At my university, if you are funded as a grad student you will either be a TA (Teaching Assistant) or an RA (Research Assistant).  For this first year, I am a TA.  My first semester I was put in front of 4 classes of 25 students each and told to go for it.  It was a bit scary at first, but I can say that I honestly loved my students.  I would joke and say that I had 105 children because I thought so highly of my students.

As a way to hold them accountable for weekly readings (besides tests) I required them to submit “Critical Thought Nuggets” – just little tidbits of thought they had while reading the chapters.

This is where I will put these wonderfully epic snippets of things my students wrote (or said) to me from the first semester.

“Uncle Sam sounds like the name of a really creepy male stripper.”     Week 1.  We were clearly off to a good start

“Did the great depression and economic low point have any influence on the constitutional convention?”

“How can American have 2 candidates that are either racist or broke the law?”  You have no idea how many times I was asked that (and similar questions).

“I don’t smoke marijuana, but I think it should be legalized.”

An essay titled “Weed and States”

“Gay.  Gay is a word that not only separates us from each other but causes so many arguments”

“I feel like Rosa Parks did absolutely nothing all she did was just say, “NO” and sit down.”

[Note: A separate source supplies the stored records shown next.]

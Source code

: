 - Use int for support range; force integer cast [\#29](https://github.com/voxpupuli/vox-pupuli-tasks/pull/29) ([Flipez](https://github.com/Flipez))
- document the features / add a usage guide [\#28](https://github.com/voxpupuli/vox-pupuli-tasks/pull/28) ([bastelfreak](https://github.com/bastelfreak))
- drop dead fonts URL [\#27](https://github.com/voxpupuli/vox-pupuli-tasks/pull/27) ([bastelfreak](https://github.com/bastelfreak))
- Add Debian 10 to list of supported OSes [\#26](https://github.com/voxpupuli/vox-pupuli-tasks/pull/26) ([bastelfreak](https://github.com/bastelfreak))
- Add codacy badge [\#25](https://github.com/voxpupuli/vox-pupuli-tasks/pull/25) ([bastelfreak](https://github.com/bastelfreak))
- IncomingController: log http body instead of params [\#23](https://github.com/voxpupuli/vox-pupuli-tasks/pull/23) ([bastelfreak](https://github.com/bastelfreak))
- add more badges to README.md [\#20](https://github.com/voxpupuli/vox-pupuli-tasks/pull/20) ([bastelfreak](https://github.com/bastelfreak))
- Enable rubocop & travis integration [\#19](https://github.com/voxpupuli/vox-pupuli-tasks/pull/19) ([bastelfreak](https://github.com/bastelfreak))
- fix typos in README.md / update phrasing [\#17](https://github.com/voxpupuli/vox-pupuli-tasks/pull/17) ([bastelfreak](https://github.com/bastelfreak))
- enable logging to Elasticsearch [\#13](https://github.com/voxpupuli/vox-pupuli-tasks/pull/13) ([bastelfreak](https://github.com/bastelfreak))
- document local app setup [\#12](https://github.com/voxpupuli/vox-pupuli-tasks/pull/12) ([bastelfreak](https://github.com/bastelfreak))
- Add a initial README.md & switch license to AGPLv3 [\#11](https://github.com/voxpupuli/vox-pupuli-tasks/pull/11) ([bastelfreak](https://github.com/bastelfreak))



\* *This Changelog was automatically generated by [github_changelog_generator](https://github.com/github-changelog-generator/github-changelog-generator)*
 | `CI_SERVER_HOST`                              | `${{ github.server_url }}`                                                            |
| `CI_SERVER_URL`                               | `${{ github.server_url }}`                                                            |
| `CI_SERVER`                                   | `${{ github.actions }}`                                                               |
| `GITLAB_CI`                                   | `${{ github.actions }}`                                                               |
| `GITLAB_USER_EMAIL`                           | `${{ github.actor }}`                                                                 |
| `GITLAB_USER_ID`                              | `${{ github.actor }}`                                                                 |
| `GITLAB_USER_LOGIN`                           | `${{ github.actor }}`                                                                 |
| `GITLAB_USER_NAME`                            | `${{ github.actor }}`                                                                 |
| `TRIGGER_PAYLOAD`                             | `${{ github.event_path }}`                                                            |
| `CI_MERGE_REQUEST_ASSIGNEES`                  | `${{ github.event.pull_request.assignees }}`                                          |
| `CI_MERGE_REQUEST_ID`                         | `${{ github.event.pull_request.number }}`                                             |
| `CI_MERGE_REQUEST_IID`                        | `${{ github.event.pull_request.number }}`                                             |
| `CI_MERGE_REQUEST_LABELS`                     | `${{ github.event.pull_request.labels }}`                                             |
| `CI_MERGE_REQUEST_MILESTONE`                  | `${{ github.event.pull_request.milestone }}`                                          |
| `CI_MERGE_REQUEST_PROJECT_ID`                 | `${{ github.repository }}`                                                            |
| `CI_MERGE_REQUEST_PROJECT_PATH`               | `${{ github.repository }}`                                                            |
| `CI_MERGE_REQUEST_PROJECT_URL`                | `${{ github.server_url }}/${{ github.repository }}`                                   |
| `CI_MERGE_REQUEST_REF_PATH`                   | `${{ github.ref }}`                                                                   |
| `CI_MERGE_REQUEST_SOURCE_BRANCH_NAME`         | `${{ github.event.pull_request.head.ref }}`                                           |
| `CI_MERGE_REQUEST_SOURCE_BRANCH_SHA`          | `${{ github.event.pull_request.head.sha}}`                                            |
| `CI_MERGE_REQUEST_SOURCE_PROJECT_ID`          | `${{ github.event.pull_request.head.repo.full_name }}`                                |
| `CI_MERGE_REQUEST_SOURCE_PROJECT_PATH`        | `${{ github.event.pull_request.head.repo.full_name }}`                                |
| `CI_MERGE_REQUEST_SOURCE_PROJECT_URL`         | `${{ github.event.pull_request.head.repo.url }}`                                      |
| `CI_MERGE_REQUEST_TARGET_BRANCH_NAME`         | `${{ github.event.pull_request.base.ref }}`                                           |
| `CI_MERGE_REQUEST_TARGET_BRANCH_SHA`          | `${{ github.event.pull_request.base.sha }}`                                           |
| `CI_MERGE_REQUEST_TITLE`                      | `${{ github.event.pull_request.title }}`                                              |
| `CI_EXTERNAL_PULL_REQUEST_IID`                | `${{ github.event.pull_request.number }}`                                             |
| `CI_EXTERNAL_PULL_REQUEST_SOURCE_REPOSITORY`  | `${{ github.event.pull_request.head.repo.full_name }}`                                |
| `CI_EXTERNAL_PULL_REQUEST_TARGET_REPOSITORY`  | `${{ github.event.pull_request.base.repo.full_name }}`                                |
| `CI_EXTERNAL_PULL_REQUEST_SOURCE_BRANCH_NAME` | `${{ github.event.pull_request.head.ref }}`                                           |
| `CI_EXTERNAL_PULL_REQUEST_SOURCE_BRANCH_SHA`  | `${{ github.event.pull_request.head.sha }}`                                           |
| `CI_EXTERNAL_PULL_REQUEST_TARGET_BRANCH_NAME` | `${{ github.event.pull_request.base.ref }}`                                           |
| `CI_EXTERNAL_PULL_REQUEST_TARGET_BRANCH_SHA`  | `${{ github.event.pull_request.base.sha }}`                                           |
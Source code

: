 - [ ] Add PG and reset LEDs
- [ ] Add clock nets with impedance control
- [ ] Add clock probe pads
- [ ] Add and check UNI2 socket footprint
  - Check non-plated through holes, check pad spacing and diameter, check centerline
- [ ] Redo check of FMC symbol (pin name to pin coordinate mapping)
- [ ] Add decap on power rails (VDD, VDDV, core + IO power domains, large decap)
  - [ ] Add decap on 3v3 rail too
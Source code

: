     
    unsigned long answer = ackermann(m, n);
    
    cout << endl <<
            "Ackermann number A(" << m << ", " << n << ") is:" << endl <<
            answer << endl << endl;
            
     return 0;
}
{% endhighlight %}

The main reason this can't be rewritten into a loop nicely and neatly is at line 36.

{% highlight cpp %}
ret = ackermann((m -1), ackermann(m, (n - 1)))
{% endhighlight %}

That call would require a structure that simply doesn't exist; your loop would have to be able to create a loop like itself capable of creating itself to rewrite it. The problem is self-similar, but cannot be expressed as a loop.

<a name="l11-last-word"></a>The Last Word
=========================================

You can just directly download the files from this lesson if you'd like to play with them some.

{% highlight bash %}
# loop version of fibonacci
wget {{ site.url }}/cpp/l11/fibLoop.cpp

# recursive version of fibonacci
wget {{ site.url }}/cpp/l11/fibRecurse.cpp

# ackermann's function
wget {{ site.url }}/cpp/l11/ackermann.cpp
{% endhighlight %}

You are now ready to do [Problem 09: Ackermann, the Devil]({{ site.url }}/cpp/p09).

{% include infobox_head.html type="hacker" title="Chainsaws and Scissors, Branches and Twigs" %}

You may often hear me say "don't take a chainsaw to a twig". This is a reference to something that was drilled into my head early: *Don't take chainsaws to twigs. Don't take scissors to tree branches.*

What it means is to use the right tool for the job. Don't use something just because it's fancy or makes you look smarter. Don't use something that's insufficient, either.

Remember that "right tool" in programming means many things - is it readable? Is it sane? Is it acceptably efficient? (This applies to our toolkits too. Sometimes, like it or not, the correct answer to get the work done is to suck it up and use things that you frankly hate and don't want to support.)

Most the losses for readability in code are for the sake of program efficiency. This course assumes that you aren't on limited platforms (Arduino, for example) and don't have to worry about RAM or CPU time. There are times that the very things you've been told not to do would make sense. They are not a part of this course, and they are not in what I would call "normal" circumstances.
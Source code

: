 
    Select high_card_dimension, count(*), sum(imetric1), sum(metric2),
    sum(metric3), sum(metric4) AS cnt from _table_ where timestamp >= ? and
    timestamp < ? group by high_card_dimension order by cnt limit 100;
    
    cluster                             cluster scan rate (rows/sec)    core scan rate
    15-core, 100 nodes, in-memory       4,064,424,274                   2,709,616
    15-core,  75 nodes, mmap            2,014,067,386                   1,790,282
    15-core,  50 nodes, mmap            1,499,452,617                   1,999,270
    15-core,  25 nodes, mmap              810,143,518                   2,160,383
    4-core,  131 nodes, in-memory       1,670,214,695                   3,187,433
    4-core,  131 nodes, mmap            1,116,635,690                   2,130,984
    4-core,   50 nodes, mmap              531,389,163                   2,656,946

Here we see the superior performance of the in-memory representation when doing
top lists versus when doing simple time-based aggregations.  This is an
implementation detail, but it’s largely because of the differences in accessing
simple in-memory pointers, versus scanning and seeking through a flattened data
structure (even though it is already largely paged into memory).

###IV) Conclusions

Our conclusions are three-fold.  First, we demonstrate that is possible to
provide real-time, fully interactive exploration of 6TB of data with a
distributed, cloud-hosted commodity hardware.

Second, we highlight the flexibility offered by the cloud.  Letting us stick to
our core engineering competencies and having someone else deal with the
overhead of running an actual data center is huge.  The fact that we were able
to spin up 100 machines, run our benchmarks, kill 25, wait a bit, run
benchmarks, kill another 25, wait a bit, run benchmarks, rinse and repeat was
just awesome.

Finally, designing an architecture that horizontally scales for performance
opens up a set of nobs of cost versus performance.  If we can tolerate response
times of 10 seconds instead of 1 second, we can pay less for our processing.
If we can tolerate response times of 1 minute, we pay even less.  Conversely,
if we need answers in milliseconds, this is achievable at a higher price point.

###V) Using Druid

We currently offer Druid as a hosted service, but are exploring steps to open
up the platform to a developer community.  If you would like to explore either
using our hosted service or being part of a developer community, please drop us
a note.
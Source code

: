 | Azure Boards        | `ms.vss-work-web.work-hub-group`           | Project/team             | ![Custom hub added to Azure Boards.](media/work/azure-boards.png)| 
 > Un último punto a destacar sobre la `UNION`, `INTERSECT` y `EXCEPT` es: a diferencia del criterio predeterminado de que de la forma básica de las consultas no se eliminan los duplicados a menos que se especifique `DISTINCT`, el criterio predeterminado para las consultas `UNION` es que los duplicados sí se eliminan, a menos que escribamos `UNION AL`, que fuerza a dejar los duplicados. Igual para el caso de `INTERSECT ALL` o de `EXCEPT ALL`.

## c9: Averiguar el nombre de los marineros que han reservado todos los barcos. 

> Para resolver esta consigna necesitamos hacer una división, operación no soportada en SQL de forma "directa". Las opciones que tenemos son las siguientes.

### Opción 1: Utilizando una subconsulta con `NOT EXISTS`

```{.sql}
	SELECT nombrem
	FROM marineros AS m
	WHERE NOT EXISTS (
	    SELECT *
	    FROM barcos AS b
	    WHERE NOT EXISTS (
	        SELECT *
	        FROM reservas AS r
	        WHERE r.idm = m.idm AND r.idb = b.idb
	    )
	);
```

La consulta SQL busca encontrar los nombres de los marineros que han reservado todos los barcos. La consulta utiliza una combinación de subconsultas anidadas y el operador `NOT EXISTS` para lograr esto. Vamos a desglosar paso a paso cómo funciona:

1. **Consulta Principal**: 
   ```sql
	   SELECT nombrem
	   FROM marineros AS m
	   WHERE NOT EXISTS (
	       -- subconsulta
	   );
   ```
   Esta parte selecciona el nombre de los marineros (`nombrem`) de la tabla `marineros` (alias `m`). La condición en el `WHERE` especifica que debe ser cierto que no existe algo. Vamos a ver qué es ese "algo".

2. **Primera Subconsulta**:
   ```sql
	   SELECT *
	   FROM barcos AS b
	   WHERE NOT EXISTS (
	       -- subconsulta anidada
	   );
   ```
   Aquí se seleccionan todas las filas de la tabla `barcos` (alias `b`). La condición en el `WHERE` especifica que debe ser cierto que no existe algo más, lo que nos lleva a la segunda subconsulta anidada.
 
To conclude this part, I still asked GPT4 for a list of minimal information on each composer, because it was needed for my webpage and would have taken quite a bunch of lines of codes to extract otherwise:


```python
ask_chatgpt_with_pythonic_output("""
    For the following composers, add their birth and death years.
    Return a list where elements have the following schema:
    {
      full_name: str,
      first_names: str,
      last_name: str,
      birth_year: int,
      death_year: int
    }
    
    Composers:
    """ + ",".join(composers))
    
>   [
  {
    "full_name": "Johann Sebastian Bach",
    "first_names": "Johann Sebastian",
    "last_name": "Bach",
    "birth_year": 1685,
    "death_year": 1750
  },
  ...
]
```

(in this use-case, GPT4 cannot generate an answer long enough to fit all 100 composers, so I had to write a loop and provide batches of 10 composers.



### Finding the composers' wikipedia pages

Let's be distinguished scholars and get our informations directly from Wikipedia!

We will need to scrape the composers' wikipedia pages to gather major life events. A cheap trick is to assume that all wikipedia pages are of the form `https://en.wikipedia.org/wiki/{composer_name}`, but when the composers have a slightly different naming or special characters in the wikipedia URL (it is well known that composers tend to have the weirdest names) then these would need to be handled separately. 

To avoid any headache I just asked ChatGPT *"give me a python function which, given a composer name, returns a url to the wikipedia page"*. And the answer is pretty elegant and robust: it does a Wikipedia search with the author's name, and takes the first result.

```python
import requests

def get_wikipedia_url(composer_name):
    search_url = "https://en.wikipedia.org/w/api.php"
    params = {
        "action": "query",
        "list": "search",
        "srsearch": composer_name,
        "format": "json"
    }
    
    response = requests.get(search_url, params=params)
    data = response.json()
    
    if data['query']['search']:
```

“If Trump were to say…’be put out of commission’ and Hillary were to go to jail…”

“During the state of the union, do they really have a ‘designated survivor’ at another location?  I sure hope Sec. Kerry isn’t the designated survivor.”

“Final thought…. Rational Choice Model…Nothing about this election has been rational.”

And then some serious ones that I want to remember forever.

“At the end of our discussion last week, you ended on the topic of the fact that we don’t know how our present history is going to affect US citizens in 20 years.  This thought really impacted me and the way I look at this class and our present political time period.  I never thought about the fact that we don’t know how our government and society is going to change based on events happening currently.  This point really made me think and this is why I really enjoy coming to your class, so thank you.”

“So I am very upset.  I don’t understand how to deal with this.  So I am just ignoring it all – coping is very odd for me.  I just want everything to be okay about this.  Like, I don’t know, this election has been hell.  No one really understands how to deal with this.  We are people.  I know with being white and to have this privilege to not care if I wanted to, but my friends are scared out of their minds.  I am afraid.”

“I hate this because now I have to watch my back every time I leave home.  I have to be in fear now that my family can get hurt.  My family is Mexican and citizens but we are already looked down upon.  I have to much hate and anger right now.  This is my country and it is failing me.  I’m American but I’m not treated as such.”

“I called my mom to tell her about your class.  I hated politics and thought I’d hate this class, but I love it.  This is my favorite class.  It’s the only class I want to come to.”

I had students who chose to share their histories, their pain, their fears, their tears – without any prompt to do so.  I was unprepared for the love I’d feel for them.  I was unprepared for how special each and every one of them would become to me.  Yes, they say silly things.  They may have poor grammar at times.  We all do.  But they were MY students and I am proud of them.

I will end with one thing I wrote as a 19 year old in college to show that they are not alone in saying weird things.  “This idea brings back the idea of ideal versus real.”  Yes, I wrote that – in a final paper.  There is always hope.